University of Chicago students, faculty, and staff, as well as anyone who wishes to join the conversation regardless of affiliation, are invited to the Black Baroque visiting artist lecture series, which will spotlight Black theatre-makers who work with, against, and through Baroque culture in the contemporary historical moment.
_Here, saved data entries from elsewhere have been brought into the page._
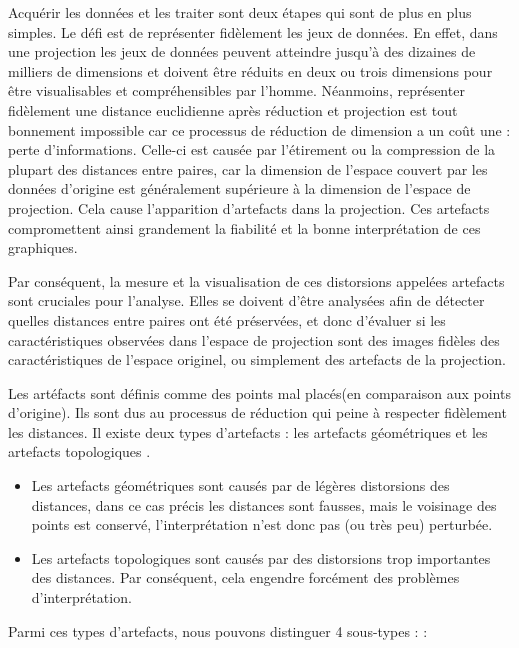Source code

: Acquérir les données et les traiter sont deux étapes qui sont de plus en plus simples. Le défi est de représenter fidèlement les jeux de données. En effet, dans une projection les jeux de données peuvent atteindre jusqu’à des dizaines de milliers de dimensions et doivent être réduits en deux ou trois dimensions pour être visualisables et compréhensibles par l’homme. 
Néanmoins, représenter fidèlement une distance euclidienne après réduction et projection est tout bonnement impossible car ce processus de réduction de dimension a un coût une : perte d’informations.
Celle-ci est causée par l'étirement ou la compression de la plupart des distances entre paires, car la dimension de l'espace couvert par les données d'origine est généralement supérieure à la dimension de l'espace de projection. Cela cause l’apparition d’artefacts dans la projection. 
Ces artefacts compromettent ainsi grandement la fiabilité et la bonne interprétation de ces graphiques\cite{scarlet}. 


Par conséquent, la mesure et la visualisation de ces distorsions appelées artefacts sont cruciales pour l'analyse. Elles se doivent d'être analysées afin de détecter quelles distances entre paires ont été préservées, 
et donc d'évaluer si les caractéristiques observées dans l'espace de projection sont des images fidèles des caractéristiques de l'espace originel, ou simplement des artefacts de la projection.
\medskip

Les artéfacts sont définis comme des points mal placés(en comparaison aux points d’origine). Ils sont dus au processus de réduction qui peine à respecter fidèlement les distances. Il existe deux types d’artefacts : les artefacts géométriques et les artefacts topologiques \cite{HeulotAnEvaluation}.
\begin{itemize}
    \item Les artefacts géométriques sont causés par de légères distorsions des distances, dans ce cas précis les distances sont fausses, mais le voisinage des points est conservé,  l’interprétation n’est donc pas (ou très peu) perturbée.
    \item Les artefacts topologiques sont causés par des distorsions trop importantes des distances. Par conséquent, cela engendre forcément des problèmes d’interprétation.
\end{itemize}

Parmi ces types d'artefacts, nous pouvons distinguer 4 sous-types :\cite{aupetit2007visualizing} :


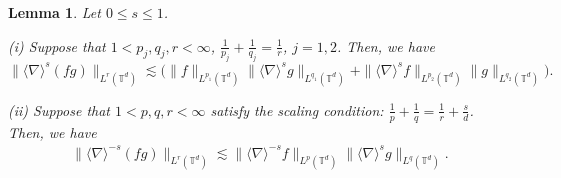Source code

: \documentclass[letterpaper, 11pt,  reqno]{amsart}
\newtheorem{lemma}[theorem]{Lemma}
\newcommand{\1}{\hspace{0.5mm}\text{I}\hspace{0.5mm}}
\newcommand{\noi}{\noindent}
\newcommand{\T}{\mathbb{T}}
\newcommand{\nb}{\nabla}
\newcommand{\les}{\lesssim}
\newcommand{\jb}[1]
{\langle #1 \rangle}
\numberwithin{equation}{section}
\numberwithin{theorem}{section}
\begin{document}
\begin{lemma}\label{LEM:bilin}
 Let $0\le s \le 1$.

\smallskip

\noi
\textup{(i)} Suppose that 
 $1<p_j,q_j,r < \infty$, $\frac1{p_j} + \frac1{q_j}= \frac1r$, $j = 1, 2$. 
 Then, we have  
\begin{equation}  
\| \jb{\nb}^s (fg) \|_{L^r(\T^d)} 
\les \Big( \| f \|_{L^{p_1}(\T^d)} 
\| \jb{\nb}^s g \|_{L^{q_1}(\T^d)} + \| \jb{\nb}^s f \|_{L^{p_2}(\T^d)} 
\|  g \|_{L^{q_2}(\T^d)}\Big).
\label{bilinear5}
\end{equation}  


\smallskip

\noi
\textup{(ii)} 
Suppose that  
 $1<p,q,r < \infty$ satisfy the scaling condition:
$\frac1p+\frac1q=\frac1r + \frac{s}d $.
Then, we have
\begin{align}
\big\| \jb{\nb}^{-s} (fg) \big\|_{L^r(\T^d)} \les \big\| \jb{\nb}^{-s} f \big\|_{L^p(\T^d) } 
\big\| \jb{\nb}^s g \big\|_{L^q(\T^d)}.  
\label{bilinear2}
\end{align}


\end{lemma} 
\end{document}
Featured speakers in Black Baroque include Bintou Dembélé, Keith Hamilton Cobb, and Debra Ann Byrd, who will converse with UChicago Assistant Professor of English Noémie Ndiaye about Blackness politically, historically, performatively, and transnationally.
The co-curricular series was designed by Noémie Ndiaye and visiting professor Gabrielle Randle-Bent and is co-sponsored by Court Theatre, the Committee on Theatre and Performance Studies, the Department of English, Department of Romance Languages and Literatures, the Center for the Study of Gender and Sexuality, and the Center for Study of Race, Politics, and Culture.
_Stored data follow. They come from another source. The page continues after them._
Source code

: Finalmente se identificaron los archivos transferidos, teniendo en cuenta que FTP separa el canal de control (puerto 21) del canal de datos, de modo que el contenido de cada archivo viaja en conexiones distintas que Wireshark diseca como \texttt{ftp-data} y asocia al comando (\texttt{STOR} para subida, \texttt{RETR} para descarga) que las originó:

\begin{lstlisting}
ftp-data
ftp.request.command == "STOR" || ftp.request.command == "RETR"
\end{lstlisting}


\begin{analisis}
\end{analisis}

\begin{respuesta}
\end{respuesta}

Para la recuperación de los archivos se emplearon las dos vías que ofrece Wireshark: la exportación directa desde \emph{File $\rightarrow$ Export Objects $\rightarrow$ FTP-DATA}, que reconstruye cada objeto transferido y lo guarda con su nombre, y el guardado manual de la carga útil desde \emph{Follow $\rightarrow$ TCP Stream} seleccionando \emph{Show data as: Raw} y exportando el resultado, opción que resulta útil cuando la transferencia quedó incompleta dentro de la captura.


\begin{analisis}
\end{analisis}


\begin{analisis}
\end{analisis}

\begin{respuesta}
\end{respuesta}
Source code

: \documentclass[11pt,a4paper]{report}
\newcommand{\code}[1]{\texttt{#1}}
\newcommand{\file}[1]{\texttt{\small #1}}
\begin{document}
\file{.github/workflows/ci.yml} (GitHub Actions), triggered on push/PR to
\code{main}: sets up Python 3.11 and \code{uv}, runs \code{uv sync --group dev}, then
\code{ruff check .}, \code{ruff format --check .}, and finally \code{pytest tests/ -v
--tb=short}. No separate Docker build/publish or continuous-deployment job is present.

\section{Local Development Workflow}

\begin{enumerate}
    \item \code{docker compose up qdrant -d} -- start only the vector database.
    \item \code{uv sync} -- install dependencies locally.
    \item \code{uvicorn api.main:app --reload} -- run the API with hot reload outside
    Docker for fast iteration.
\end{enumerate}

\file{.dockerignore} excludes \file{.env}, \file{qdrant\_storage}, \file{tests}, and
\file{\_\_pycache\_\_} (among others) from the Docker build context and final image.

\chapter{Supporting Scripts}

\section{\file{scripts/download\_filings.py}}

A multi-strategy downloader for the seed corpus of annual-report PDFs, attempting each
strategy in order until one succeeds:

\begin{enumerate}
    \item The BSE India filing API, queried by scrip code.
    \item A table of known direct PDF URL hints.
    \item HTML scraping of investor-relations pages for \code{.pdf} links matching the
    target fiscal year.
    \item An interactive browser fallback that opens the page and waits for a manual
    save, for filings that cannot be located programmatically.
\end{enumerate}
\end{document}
Bintou Dembélé’s Les Indes Galantes
Wednesday, April 14, 2021 at 1pm
Bintou Dembélé created the choreography of a landmark production of Rameau’s opera-ballet Les Indes Galantes (1735)—a ballet saturated with unbridled French Baroque colonial fantasies—which shook the Opéra Bastille in 2019. As a speaker featured on the “Black Baroque” focus series, Dembélé will comment on the significance of the Bastille production of Les Indes Galantes as well as her work dismantling oppressive structures as a Queer Black artist in the world of opera.
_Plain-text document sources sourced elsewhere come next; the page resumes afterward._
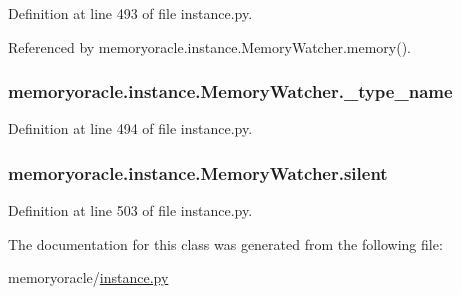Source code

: Definition at line 493 of file instance.\+py.



Referenced by memoryoracle.\+instance.\+Memory\+Watcher.\+memory().

\hypertarget{classmemoryoracle_1_1instance_1_1MemoryWatcher_aabd67feb966e0ed002597f497b8f1fb4}{}
\subsubsection[{\+\_\+type\+\_\+name}]{\setlength{\rightskip}{0pt plus 5cm}memoryoracle.\+instance.\+Memory\+Watcher.\+\_\+type\+\_\+name\hspace{0.3cm}{\ttfamily [private]}}\label{classmemoryoracle_1_1instance_1_1MemoryWatcher_aabd67feb966e0ed002597f497b8f1fb4}


Definition at line 494 of file instance.\+py.

\hypertarget{classmemoryoracle_1_1instance_1_1MemoryWatcher_af476be1c5fbde61b5d06eaabdcf74f9c}{}
\subsubsection[{silent}]{\setlength{\rightskip}{0pt plus 5cm}memoryoracle.\+instance.\+Memory\+Watcher.\+silent}\label{classmemoryoracle_1_1instance_1_1MemoryWatcher_af476be1c5fbde61b5d06eaabdcf74f9c}


Definition at line 503 of file instance.\+py.



The documentation for this class was generated from the following file\+:\begin{DoxyCompactItemize}
\item 
memoryoracle/\hyperlink{instance_8py}{instance.\+py}\end{DoxyCompactItemize}
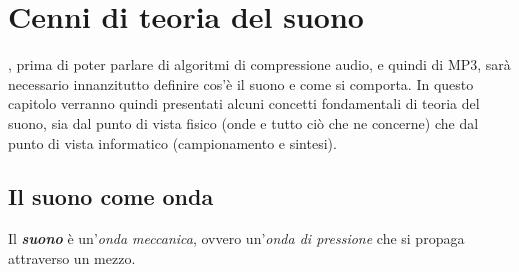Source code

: \chapter{Cenni di teoria del suono} \label{chap:teoria_suono}
	
	, prima di poter parlare di algoritmi di compressione audio, e quindi di MP3, sarà necessario innanzitutto definire cos'è il suono e come si comporta. In questo capitolo verranno quindi presentati alcuni concetti fondamentali di teoria del suono, sia dal punto di vista fisico (onde e tutto ciò che ne concerne) che dal punto di vista informatico (campionamento e sintesi).
	
	\section{Il suono come onda} \label{sec:suono_onda}
		
		\begin{defi} \label{defi:suono}
			Il \emph{\textbf{suono}} è un'\emph{onda meccanica}, ovvero un'\emph{onda di pressione} che si propaga attraverso un mezzo.
		\end{defi}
Keith Hamilton Cobb’s American Moor
Wednesday, April 28, 2021 at 6pm
In his solo show American Moor, Keith Hamilton Cobb reckons with the impossible task of staging Othello today—a task which African-American stage actors are nonetheless inexorably pressed to perform on a regular basis. Short clips from the Cherry Lane production of the play will accompany this interview with Keith Hamilton Cobb about what many scholars consider to be a new classic.
Debra Ann Byrd’s Becoming Othello: A Black Girl’s Journey
Monday, May 3, 2021 at 6pm
In December 2020, the National Arts Club hosted the world premiere of Debra Ann Byrd’s solo show, Becoming Othello: A Black Girl’s Journey. This 126-minute, tour-de-force, living memoir explores a young woman’s acting journey on the road to becoming Othello, her trials and triumphs with race and the classics, some memorable experiences on her gender-flipped journey, and her fun-loving and tumultuous youth. The solo performance is complemented by moving multimedia images, lyrical language from Black urban playwrights, William Shakespeare, Langston Hughes, Martin Luther King, Jr., Frederick Douglass, Harriet Tubman, and the King James Bible—along with soulful songs and the music that shaped her life in her beloved Harlem. As a speaker, Byrd will comment on the journey that led to Becoming Othello, her own relation to Shakespeare and Baroque theatre, and her experience playing the role of Othello as a Black woman.